Document images with source code =
------------

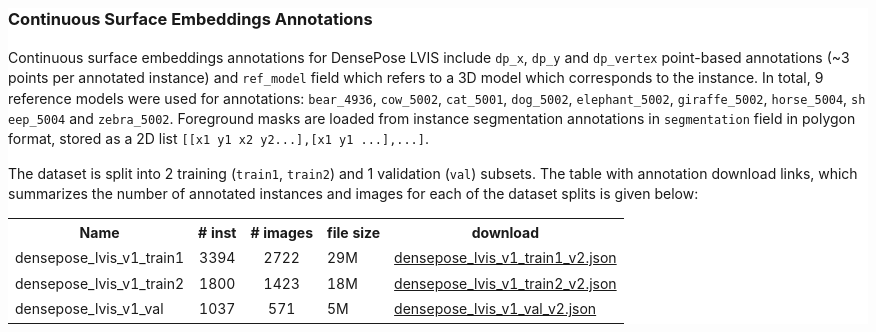 ### Continuous Surface Embeddings Annotations

Continuous surface embeddings annotations for DensePose LVIS
include `dp_x`, `dp_y` and `dp_vertex` point-based annotations
(~3 points per annotated instance) and `ref_model` field
which refers to a 3D model which corresponds to the instance. In total,
9 reference models were used for annotations: `bear_4936`,
`cow_5002`, `cat_5001`, `dog_5002`, `elephant_5002`, `giraffe_5002`,
`horse_5004`, `sheep_5004` and `zebra_5002`.
Foreground masks are loaded from instance segmentation annotations
in `segmentation` field in polygon format, stored as a 2D list
`[[x1 y1 x2 y2...],[x1 y1 ...],...]`.

The dataset is split into 2 training (`train1`, `train2`) and
1 validation (`val`) subsets.
The table with annotation download links, which summarizes the number of annotated
instances and images for each of the dataset splits is given below:
<table><tbody>


<th valign="bottom">Name</th>
<th valign="bottom"># inst</th>
<th valign="bottom"># images</th>
<th valign="bottom">file size</th>
<th valign="bottom">download</th>


<tr><td align="left">densepose_lvis_v1_train1</td>
<td align="center">3394</td>
<td align="center">2722</td>
<td valign="center">29M</td>
<td align="left"><a href="https://dl.fbaipublicfiles.com/densepose/annotations/lvis/densepose_lvis_v1_train1_v2.json">densepose_lvis_v1_train1_v2.json</a></td>
</tr>

<tr><td align="left">densepose_lvis_v1_train2</td>
<td align="center">1800</td>
<td align="center">1423</td>
<td valign="center">18M</td>
<td align="left"><a href="https://dl.fbaipublicfiles.com/densepose/annotations/lvis/densepose_lvis_v1_train2_v2.json">densepose_lvis_v1_train2_v2.json</a></td>
</tr>

<tr><td align="left">densepose_lvis_v1_val</td>
<td align="center">1037</td>
<td align="center">571</td>
<td valign="center">5M</td>
<td align="left"><a href="https://dl.fbaipublicfiles.com/densepose/annotations/lvis/densepose_lvis_v1_val_v2.json">densepose_lvis_v1_val_v2.json</a></td>
</tr>
</tbody></table>
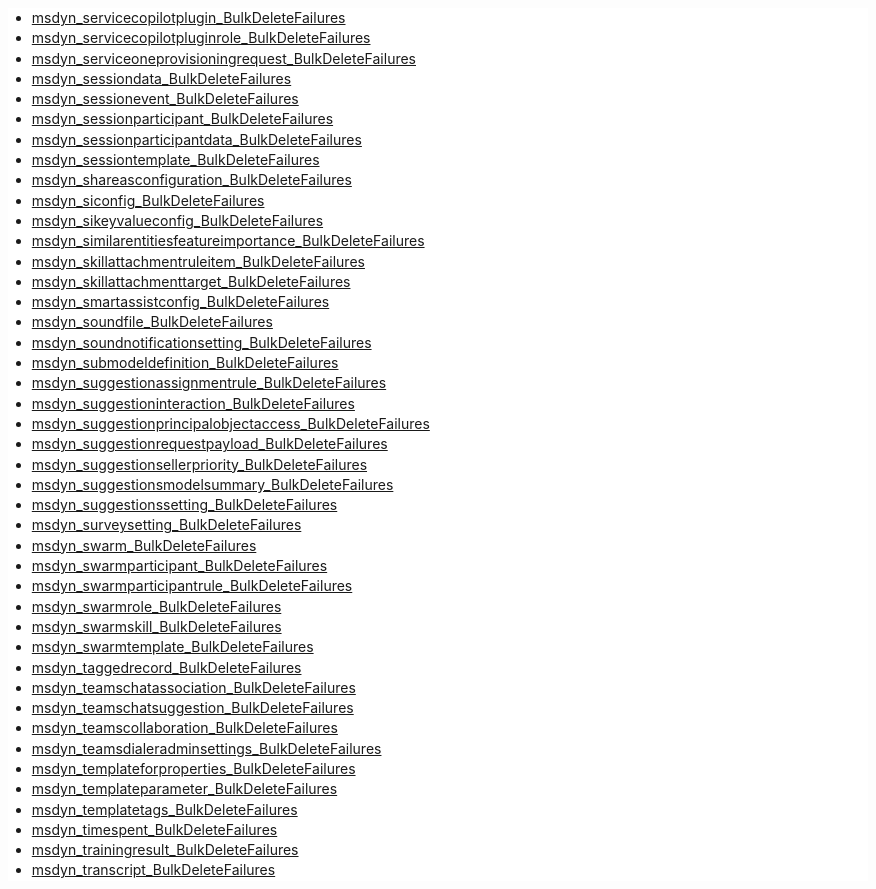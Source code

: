 - [msdyn_servicecopilotplugin_BulkDeleteFailures](#BKMK_msdyn_servicecopilotplugin_BulkDeleteFailures)
- [msdyn_servicecopilotpluginrole_BulkDeleteFailures](#BKMK_msdyn_servicecopilotpluginrole_BulkDeleteFailures)
- [msdyn_serviceoneprovisioningrequest_BulkDeleteFailures](#BKMK_msdyn_serviceoneprovisioningrequest_BulkDeleteFailures)
- [msdyn_sessiondata_BulkDeleteFailures](#BKMK_msdyn_sessiondata_BulkDeleteFailures)
- [msdyn_sessionevent_BulkDeleteFailures](#BKMK_msdyn_sessionevent_BulkDeleteFailures)
- [msdyn_sessionparticipant_BulkDeleteFailures](#BKMK_msdyn_sessionparticipant_BulkDeleteFailures)
- [msdyn_sessionparticipantdata_BulkDeleteFailures](#BKMK_msdyn_sessionparticipantdata_BulkDeleteFailures)
- [msdyn_sessiontemplate_BulkDeleteFailures](#BKMK_msdyn_sessiontemplate_BulkDeleteFailures)
- [msdyn_shareasconfiguration_BulkDeleteFailures](#BKMK_msdyn_shareasconfiguration_BulkDeleteFailures)
- [msdyn_siconfig_BulkDeleteFailures](#BKMK_msdyn_siconfig_BulkDeleteFailures)
- [msdyn_sikeyvalueconfig_BulkDeleteFailures](#BKMK_msdyn_sikeyvalueconfig_BulkDeleteFailures)
- [msdyn_similarentitiesfeatureimportance_BulkDeleteFailures](#BKMK_msdyn_similarentitiesfeatureimportance_BulkDeleteFailures)
- [msdyn_skillattachmentruleitem_BulkDeleteFailures](#BKMK_msdyn_skillattachmentruleitem_BulkDeleteFailures)
- [msdyn_skillattachmenttarget_BulkDeleteFailures](#BKMK_msdyn_skillattachmenttarget_BulkDeleteFailures)
- [msdyn_smartassistconfig_BulkDeleteFailures](#BKMK_msdyn_smartassistconfig_BulkDeleteFailures)
- [msdyn_soundfile_BulkDeleteFailures](#BKMK_msdyn_soundfile_BulkDeleteFailures)
- [msdyn_soundnotificationsetting_BulkDeleteFailures](#BKMK_msdyn_soundnotificationsetting_BulkDeleteFailures)
- [msdyn_submodeldefinition_BulkDeleteFailures](#BKMK_msdyn_submodeldefinition_BulkDeleteFailures)
- [msdyn_suggestionassignmentrule_BulkDeleteFailures](#BKMK_msdyn_suggestionassignmentrule_BulkDeleteFailures)
- [msdyn_suggestioninteraction_BulkDeleteFailures](#BKMK_msdyn_suggestioninteraction_BulkDeleteFailures)
- [msdyn_suggestionprincipalobjectaccess_BulkDeleteFailures](#BKMK_msdyn_suggestionprincipalobjectaccess_BulkDeleteFailures)
- [msdyn_suggestionrequestpayload_BulkDeleteFailures](#BKMK_msdyn_suggestionrequestpayload_BulkDeleteFailures)
- [msdyn_suggestionsellerpriority_BulkDeleteFailures](#BKMK_msdyn_suggestionsellerpriority_BulkDeleteFailures)
- [msdyn_suggestionsmodelsummary_BulkDeleteFailures](#BKMK_msdyn_suggestionsmodelsummary_BulkDeleteFailures)
- [msdyn_suggestionssetting_BulkDeleteFailures](#BKMK_msdyn_suggestionssetting_BulkDeleteFailures)
- [msdyn_surveysetting_BulkDeleteFailures](#BKMK_msdyn_surveysetting_BulkDeleteFailures)
- [msdyn_swarm_BulkDeleteFailures](#BKMK_msdyn_swarm_BulkDeleteFailures)
- [msdyn_swarmparticipant_BulkDeleteFailures](#BKMK_msdyn_swarmparticipant_BulkDeleteFailures)
- [msdyn_swarmparticipantrule_BulkDeleteFailures](#BKMK_msdyn_swarmparticipantrule_BulkDeleteFailures)
- [msdyn_swarmrole_BulkDeleteFailures](#BKMK_msdyn_swarmrole_BulkDeleteFailures)
- [msdyn_swarmskill_BulkDeleteFailures](#BKMK_msdyn_swarmskill_BulkDeleteFailures)
- [msdyn_swarmtemplate_BulkDeleteFailures](#BKMK_msdyn_swarmtemplate_BulkDeleteFailures)
- [msdyn_taggedrecord_BulkDeleteFailures](#BKMK_msdyn_taggedrecord_BulkDeleteFailures)
- [msdyn_teamschatassociation_BulkDeleteFailures](#BKMK_msdyn_teamschatassociation_BulkDeleteFailures)
- [msdyn_teamschatsuggestion_BulkDeleteFailures](#BKMK_msdyn_teamschatsuggestion_BulkDeleteFailures)
- [msdyn_teamscollaboration_BulkDeleteFailures](#BKMK_msdyn_teamscollaboration_BulkDeleteFailures)
- [msdyn_teamsdialeradminsettings_BulkDeleteFailures](#BKMK_msdyn_teamsdialeradminsettings_BulkDeleteFailures)
- [msdyn_templateforproperties_BulkDeleteFailures](#BKMK_msdyn_templateforproperties_BulkDeleteFailures)
- [msdyn_templateparameter_BulkDeleteFailures](#BKMK_msdyn_templateparameter_BulkDeleteFailures)
- [msdyn_templatetags_BulkDeleteFailures](#BKMK_msdyn_templatetags_BulkDeleteFailures)
- [msdyn_timespent_BulkDeleteFailures](#BKMK_msdyn_timespent_BulkDeleteFailures)
- [msdyn_trainingresult_BulkDeleteFailures](#BKMK_msdyn_trainingresult_BulkDeleteFailures)
- [msdyn_transcript_BulkDeleteFailures](#BKMK_msdyn_transcript_BulkDeleteFailures)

------------

Your goal =
Tally every line above that has the word "field", and report the total with no other words.

Exercise response =
2